━━━━━ GIVEN RECORDS ━━━━━
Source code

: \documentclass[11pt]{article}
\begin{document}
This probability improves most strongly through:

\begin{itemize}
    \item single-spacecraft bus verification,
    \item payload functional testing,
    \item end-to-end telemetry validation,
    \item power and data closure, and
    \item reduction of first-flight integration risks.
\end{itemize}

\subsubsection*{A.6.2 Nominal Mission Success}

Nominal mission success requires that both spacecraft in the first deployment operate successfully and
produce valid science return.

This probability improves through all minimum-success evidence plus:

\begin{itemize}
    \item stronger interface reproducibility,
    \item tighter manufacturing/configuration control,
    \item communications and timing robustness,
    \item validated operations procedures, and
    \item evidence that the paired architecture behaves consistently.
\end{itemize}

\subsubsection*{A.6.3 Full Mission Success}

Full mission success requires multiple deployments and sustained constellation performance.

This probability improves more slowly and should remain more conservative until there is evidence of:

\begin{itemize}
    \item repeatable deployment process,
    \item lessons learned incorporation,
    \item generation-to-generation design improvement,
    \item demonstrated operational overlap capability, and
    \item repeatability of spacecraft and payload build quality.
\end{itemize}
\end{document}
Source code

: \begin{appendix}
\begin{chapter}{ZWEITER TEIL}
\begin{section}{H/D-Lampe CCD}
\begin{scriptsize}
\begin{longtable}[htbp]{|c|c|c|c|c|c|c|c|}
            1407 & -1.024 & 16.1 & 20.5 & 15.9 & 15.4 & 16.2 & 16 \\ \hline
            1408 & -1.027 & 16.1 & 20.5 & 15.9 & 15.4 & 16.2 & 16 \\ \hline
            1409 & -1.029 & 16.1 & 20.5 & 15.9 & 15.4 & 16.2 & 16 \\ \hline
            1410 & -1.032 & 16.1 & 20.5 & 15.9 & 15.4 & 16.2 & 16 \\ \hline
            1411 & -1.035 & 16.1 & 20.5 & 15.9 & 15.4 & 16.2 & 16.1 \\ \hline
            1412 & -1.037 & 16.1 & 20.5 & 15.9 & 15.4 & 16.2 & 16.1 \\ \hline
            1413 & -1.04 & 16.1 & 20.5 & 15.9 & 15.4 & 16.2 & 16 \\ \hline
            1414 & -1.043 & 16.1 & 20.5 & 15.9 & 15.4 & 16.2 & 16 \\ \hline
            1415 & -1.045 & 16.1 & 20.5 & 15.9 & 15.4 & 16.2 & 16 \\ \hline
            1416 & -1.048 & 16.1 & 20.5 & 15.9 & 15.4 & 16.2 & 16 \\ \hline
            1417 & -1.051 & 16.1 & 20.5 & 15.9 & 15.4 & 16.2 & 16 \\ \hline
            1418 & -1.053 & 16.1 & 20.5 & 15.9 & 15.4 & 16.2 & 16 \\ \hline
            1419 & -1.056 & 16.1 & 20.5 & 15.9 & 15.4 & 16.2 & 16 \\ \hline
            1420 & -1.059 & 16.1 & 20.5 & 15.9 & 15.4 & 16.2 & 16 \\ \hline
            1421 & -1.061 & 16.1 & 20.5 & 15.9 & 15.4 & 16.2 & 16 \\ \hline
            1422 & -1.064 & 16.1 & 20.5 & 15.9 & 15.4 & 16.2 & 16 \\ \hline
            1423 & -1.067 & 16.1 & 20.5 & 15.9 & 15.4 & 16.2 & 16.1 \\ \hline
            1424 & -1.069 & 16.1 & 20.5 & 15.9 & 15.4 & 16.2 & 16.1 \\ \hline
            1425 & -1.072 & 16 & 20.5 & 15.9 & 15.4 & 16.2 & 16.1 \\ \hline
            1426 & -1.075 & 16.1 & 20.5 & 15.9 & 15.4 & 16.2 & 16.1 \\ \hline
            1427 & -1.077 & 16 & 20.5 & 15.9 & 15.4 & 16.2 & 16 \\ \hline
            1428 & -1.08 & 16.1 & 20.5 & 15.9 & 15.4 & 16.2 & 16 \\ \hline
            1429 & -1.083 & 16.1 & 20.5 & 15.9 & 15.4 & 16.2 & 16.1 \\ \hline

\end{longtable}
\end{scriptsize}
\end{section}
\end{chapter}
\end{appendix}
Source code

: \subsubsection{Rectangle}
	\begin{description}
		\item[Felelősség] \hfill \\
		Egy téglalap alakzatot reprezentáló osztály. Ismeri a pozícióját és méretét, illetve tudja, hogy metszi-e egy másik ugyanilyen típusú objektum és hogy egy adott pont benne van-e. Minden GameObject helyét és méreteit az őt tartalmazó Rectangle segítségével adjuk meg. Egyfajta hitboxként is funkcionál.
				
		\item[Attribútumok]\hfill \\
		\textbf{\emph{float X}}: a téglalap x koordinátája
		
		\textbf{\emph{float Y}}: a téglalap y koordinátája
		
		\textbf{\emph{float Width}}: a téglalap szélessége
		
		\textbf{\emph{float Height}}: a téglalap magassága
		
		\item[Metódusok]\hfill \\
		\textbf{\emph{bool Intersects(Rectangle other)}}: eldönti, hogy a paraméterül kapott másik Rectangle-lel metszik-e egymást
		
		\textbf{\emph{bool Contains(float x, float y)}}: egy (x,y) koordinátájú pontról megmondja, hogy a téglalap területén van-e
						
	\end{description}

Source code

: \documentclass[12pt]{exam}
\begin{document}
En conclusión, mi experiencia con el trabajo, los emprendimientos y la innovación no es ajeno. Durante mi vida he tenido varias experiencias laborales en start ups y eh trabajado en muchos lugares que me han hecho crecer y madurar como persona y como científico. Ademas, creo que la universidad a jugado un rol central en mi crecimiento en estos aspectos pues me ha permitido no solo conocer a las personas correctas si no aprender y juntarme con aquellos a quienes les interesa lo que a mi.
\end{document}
━━━━━
Could you reproduce, exactly, every line above from the line with "payload build quality." to the line with "1419 & -1.056", and no other line? Both ends count.

▶ [TASK SOLUTION]:
    \item repeatability of spacecraft and payload build quality.
\end{itemize}
\end{document}
Source code

: \begin{appendix}
\begin{chapter}{ZWEITER TEIL}
\begin{section}{H/D-Lampe CCD}
\begin{scriptsize}
\begin{longtable}[htbp]{|c|c|c|c|c|c|c|c|}
            1407 & -1.024 & 16.1 & 20.5 & 15.9 & 15.4 & 16.2 & 16 \\ \hline
            1408 & -1.027 & 16.1 & 20.5 & 15.9 & 15.4 & 16.2 & 16 \\ \hline
            1409 & -1.029 & 16.1 & 20.5 & 15.9 & 15.4 & 16.2 & 16 \\ \hline
            1410 & -1.032 & 16.1 & 20.5 & 15.9 & 15.4 & 16.2 & 16 \\ \hline
            1411 & -1.035 & 16.1 & 20.5 & 15.9 & 15.4 & 16.2 & 16.1 \\ \hline
            1412 & -1.037 & 16.1 & 20.5 & 15.9 & 15.4 & 16.2 & 16.1 \\ \hline
            1413 & -1.04 & 16.1 & 20.5 & 15.9 & 15.4 & 16.2 & 16 \\ \hline
            1414 & -1.043 & 16.1 & 20.5 & 15.9 & 15.4 & 16.2 & 16 \\ \hline
            1415 & -1.045 & 16.1 & 20.5 & 15.9 & 15.4 & 16.2 & 16 \\ \hline
            1416 & -1.048 & 16.1 & 20.5 & 15.9 & 15.4 & 16.2 & 16 \\ \hline
            1417 & -1.051 & 16.1 & 20.5 & 15.9 & 15.4 & 16.2 & 16 \\ \hline
            1418 & -1.053 & 16.1 & 20.5 & 15.9 & 15.4 & 16.2 & 16 \\ \hline
            1419 & -1.056 & 16.1 & 20.5 & 15.9 & 15.4 & 16.2 & 16 \\ \hline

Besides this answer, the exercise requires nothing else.